DATASET:

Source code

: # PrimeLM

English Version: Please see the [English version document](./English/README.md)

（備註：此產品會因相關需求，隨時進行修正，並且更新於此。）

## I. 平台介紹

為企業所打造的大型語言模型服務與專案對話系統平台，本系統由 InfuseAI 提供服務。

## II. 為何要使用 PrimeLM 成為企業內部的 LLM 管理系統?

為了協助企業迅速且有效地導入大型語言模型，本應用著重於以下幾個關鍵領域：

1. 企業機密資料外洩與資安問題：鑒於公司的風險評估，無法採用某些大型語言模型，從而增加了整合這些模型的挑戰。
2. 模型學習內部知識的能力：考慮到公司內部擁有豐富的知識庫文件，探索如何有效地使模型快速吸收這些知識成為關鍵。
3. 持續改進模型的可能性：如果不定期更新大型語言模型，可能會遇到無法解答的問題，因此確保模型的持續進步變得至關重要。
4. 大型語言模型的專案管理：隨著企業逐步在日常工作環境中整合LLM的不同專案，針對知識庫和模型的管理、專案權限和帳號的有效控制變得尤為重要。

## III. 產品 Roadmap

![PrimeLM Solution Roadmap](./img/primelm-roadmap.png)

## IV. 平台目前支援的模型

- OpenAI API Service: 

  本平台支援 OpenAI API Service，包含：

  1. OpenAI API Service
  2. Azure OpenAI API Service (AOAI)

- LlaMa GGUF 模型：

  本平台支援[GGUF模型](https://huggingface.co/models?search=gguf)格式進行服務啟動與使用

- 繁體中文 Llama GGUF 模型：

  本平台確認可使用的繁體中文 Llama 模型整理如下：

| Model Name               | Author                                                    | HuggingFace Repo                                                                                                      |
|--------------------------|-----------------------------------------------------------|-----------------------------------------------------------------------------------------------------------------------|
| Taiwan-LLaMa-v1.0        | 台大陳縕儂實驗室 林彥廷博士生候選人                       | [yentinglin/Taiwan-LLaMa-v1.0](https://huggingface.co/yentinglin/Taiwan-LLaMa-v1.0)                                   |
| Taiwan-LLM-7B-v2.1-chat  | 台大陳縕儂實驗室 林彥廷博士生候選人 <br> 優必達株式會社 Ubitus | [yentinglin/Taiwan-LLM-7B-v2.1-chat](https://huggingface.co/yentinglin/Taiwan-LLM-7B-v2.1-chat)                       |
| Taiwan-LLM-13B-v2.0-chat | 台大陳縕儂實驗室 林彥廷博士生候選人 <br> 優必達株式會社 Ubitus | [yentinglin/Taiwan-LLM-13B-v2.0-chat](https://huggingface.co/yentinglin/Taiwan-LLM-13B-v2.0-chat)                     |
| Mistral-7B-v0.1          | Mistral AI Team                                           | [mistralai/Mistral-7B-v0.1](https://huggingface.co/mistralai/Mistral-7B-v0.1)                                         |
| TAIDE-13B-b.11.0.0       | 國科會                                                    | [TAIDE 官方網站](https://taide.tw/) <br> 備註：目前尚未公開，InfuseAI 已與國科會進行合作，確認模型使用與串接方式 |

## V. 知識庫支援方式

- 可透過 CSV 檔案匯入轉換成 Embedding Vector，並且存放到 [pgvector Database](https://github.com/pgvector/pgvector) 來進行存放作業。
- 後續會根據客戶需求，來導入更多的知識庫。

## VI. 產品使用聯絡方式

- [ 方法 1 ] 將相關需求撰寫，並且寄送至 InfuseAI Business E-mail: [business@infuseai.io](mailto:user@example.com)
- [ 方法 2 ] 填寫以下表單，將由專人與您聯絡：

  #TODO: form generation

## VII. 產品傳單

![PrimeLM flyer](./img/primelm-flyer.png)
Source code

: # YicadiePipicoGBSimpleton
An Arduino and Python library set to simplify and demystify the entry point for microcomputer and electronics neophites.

YOUR INSTRUCTIONS: Lines containing the string "優必達株式會社" above: how many are there? Answer with the number only.

SOLUTION FOR THIS PROBLEM: 2